Over the past year, GAC updated its Technical Assistance Handbook. GAC staff presented a review of the changes, including a significant reduction in the length of the handbook and a focus on simplicity and consistency; it is hoped the new handbook will be online at the start of 2023. Some important highlights include bringing technical processes and provisions up to date with the principles in the Feminist International Assistance Policy, ensuring consistency in the treatment of Canadian and staff recruited in partner countries, clarity on provisions related to duty of care and consistency for partners in terms of relocation and housing vis-à-vis GAC staff. GAC has also now catalyzed the development of a group insurance plan – which may be the first of its kind in the world – to enable organizations to obtain insurance to support their duty of care to employees. 


Risk management is an opportunity for transparency and capacity improvements  

Historically, Canadian organizations have not had a clear understanding of how the department assesses risk when reviewing potential partners and programs. At the dialogue, GAC staff presented the eight risk factors used by the department and the tools used by GAC to manage risk. Focusing on the criteria relate specifically to the partner, we learned what GAC is looking for in terms of 1) recipient governance, 2) recipient experience, 3) recipient financial viability, 4) corruption and fraud; 5) and recipient capacity and procurement. In addition, a later session presented a concrete overview of processes to manage fraud and corruption specifically.  

We learned that transparency is critical in the risk assessment process – the more information an organization can provide to the department, the more likely they will reduce their level of risk.
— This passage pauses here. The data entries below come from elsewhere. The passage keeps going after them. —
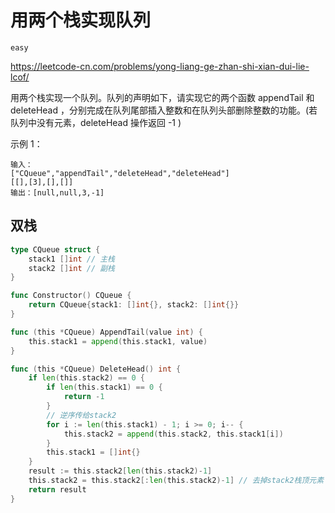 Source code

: # 用两个栈实现队列

`easy`

https://leetcode-cn.com/problems/yong-liang-ge-zhan-shi-xian-dui-lie-lcof/

用两个栈实现一个队列。队列的声明如下，请实现它的两个函数 appendTail 和 deleteHead ，分别完成在队列尾部插入整数和在队列头部删除整数的功能。(若队列中没有元素，deleteHead 操作返回 -1 )

示例 1：

```
输入：
["CQueue","appendTail","deleteHead","deleteHead"]
[[],[3],[],[]]
输出：[null,null,3,-1]
```

## 双栈

```go
type CQueue struct {
	stack1 []int // 主栈
	stack2 []int // 副栈
}

func Constructor() CQueue {
	return CQueue{stack1: []int{}, stack2: []int{}}
}

func (this *CQueue) AppendTail(value int) {
	this.stack1 = append(this.stack1, value)
}

func (this *CQueue) DeleteHead() int {
	if len(this.stack2) == 0 {
		if len(this.stack1) == 0 {
			return -1
		}
		// 逆序传给stack2
		for i := len(this.stack1) - 1; i >= 0; i-- {
			this.stack2 = append(this.stack2, this.stack1[i])
		}
		this.stack1 = []int{}
	}
	result := this.stack2[len(this.stack2)-1]
	this.stack2 = this.stack2[:len(this.stack2)-1] // 去掉stack2栈顶元素
	return result
}
```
Partners communicated that transparency works both ways and indeed, clarity on risk requirements affords partners an opportunity to improve their capacities. If organizations know what the department is looking for, they can update their policies, procedures and processes, and support one another through shared spaces like the CFO Working Group to identify best practices and opportunities for learning. CSO stakeholders called on the CFO branch to develop a checklist and further supports to enable partners to improve organizational effectiveness. 


Effective engagement and upcoming consultation  

The CFO branch at GAC is paving the way in terms of what meaningful dialogue and engagement can and should look like with civil society organizations. We all have much to learn from this model – for civil society and other departments at GAC. The November event was built with partner feedback on the agenda, space for questions and partner-led discussions and an exposition that allowed participants to speak directly with staff regarding specific questions for their organization. The dialogue was timely, informed and part of an iterative process. Our CFO Working Group not only inputted on the agenda and timing for the meeting, but also had the necessary information and lead time to prepare, identify priorities and develop recommendations. The CFO branch reported back on action points from its Spring meetings with CFOs and demonstrated accountability for action items identified and noted where constraints remain. This is what effective stakeholder engagement looks like. 

GAC staff shared plans to launch further consultations in 2023, including on overhead and advanced payments. The importance of localization and how that will interface with the Grants and Contributions Transformation initiative and beyond was highlighted as an important topic for future engagements. Cooperation Canada’s CFO Working Group will be an important entry point into these discussions and we look forward to building on the successful and effective engagement with CFO branch that we have come to appreciate and expect.